# EXERCISE MATERIALS:
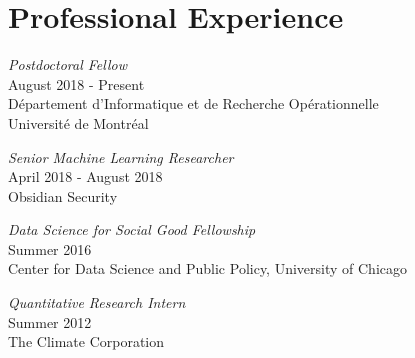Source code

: \documentclass[letterpaper]{article}
\renewenvironment{itemize}{
  \begin{list}{}{
    \setlength{\leftmargin}{1.5em}
  }
}{
  \end{list}
}
\begin{document}
\section*{Professional Experience}
\begin{itemize}
\item \textit{Postdoctoral Fellow}\\
August 2018 - Present \\
D\'epartement d'Informatique et de Recherche Op\'erationnelle \\
Universit\'e de Montr\'eal

\item \textit{Senior Machine Learning Researcher} \\
  April 2018 - August 2018 \\
  Obsidian Security
\item \textit{Data Science for Social Good Fellowship} \\
  Summer 2016 \\
  Center for Data Science and Public Policy, University of Chicago
\item \textit{Quantitative Research Intern} \\
  Summer 2012 \\
  The Climate Corporation
\end{itemize}
\end{document}
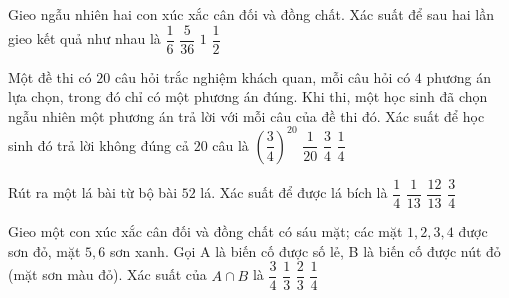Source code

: \begin{ex}%
	Gieo ngẫu nhiên hai con xúc xắc cân đối và đồng chất. Xác suất để sau hai lần gieo kết quả như nhau là
	\choice
	{\True $\dfrac{1}{6}$}
	{$\dfrac{5}{36}$}
	{$1$}
	{$\dfrac{1}{2}$}
\end{ex}

\begin{ex}%
	Một đề thi có $20$ câu hỏi trắc nghiệm khách quan, mỗi câu hỏi có $4$ phương án lựa chọn, trong đó chỉ có một phương án đúng. Khi thi, một học sinh đã chọn ngẫu nhiên một phương án trả lời với mỗi câu của đề thi đó. Xác suất để học sinh đó trả lời không đúng cả $20$ câu là
	\choice
	{\True $\left(\dfrac{3}{4}\right)^{20}$}
	{$\dfrac{1}{20}$}
	{$\dfrac{3}{4}$}
	{$\dfrac{1}{4}$}
\end{ex}

\begin{ex}%
	Rút ra một lá bài từ bộ bài $52$ lá. Xác suất để được lá bích là
	\choice
	{\True $\dfrac{1}{4}$}
	{$\dfrac{1}{13}$}
	{$\dfrac{12}{13}$}
	{$\dfrac{3}{4}$}
\end{ex}

\begin{ex}%
	Gieo một con xúc xắc cân đối và đồng chất có sáu mặt;  các mặt $1, 2, 3, 4$ được sơn đỏ, mặt $5, 6$ sơn xanh. Gọi A là biến cố được số lẻ, B là biến cố được nút đỏ (mặt sơn màu đỏ). Xác suất của $A \cap B$ là
	\choice
	{$\dfrac{3}{4}$}
	{\True $\dfrac{1}{3}$}
	{$\dfrac{2}{3}$}
	{$\dfrac{1}{4}$}
\end{ex}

# WORK ORDER:
Please repeat the data verbatim and leave the pictures out of your copy.

# SOLUTION TO THE PROBLEM:
Source code

: \documentclass[letterpaper]{article}
\renewenvironment{itemize}{
  \begin{list}{}{
    \setlength{\leftmargin}{1.5em}
  }
}{
  \end{list}
}
\begin{document}
\section*{Professional Experience}
\begin{itemize}
\item \textit{Postdoctoral Fellow}\\
August 2018 - Present \\
D\'epartement d'Informatique et de Recherche Op\'erationnelle \\
Universit\'e de Montr\'eal

\item \textit{Senior Machine Learning Researcher} \\
  April 2018 - August 2018 \\
  Obsidian Security
\item \textit{Data Science for Social Good Fellowship} \\
  Summer 2016 \\
  Center for Data Science and Public Policy, University of Chicago
\item \textit{Quantitative Research Intern} \\
  Summer 2012 \\
  The Climate Corporation
\end{itemize}
\end{document}
Source code

: \begin{ex}%
	Gieo ngẫu nhiên hai con xúc xắc cân đối và đồng chất. Xác suất để sau hai lần gieo kết quả như nhau là
	\choice
	{\True $\dfrac{1}{6}$}
	{$\dfrac{5}{36}$}
	{$1$}
	{$\dfrac{1}{2}$}
\end{ex}

\begin{ex}%
	Một đề thi có $20$ câu hỏi trắc nghiệm khách quan, mỗi câu hỏi có $4$ phương án lựa chọn, trong đó chỉ có một phương án đúng. Khi thi, một học sinh đã chọn ngẫu nhiên một phương án trả lời với mỗi câu của đề thi đó. Xác suất để học sinh đó trả lời không đúng cả $20$ câu là
	\choice
	{\True $\left(\dfrac{3}{4}\right)^{20}$}
	{$\dfrac{1}{20}$}
	{$\dfrac{3}{4}$}
	{$\dfrac{1}{4}$}
\end{ex}

\begin{ex}%
	Rút ra một lá bài từ bộ bài $52$ lá. Xác suất để được lá bích là
	\choice
	{\True $\dfrac{1}{4}$}
	{$\dfrac{1}{13}$}
	{$\dfrac{12}{13}$}
	{$\dfrac{3}{4}$}
\end{ex}

\begin{ex}%
	Gieo một con xúc xắc cân đối và đồng chất có sáu mặt;  các mặt $1, 2, 3, 4$ được sơn đỏ, mặt $5, 6$ sơn xanh. Gọi A là biến cố được số lẻ, B là biến cố được nút đỏ (mặt sơn màu đỏ). Xác suất của $A \cap B$ là
	\choice
	{$\dfrac{3}{4}$}
	{\True $\dfrac{1}{3}$}
	{$\dfrac{2}{3}$}
	{$\dfrac{1}{4}$}
\end{ex}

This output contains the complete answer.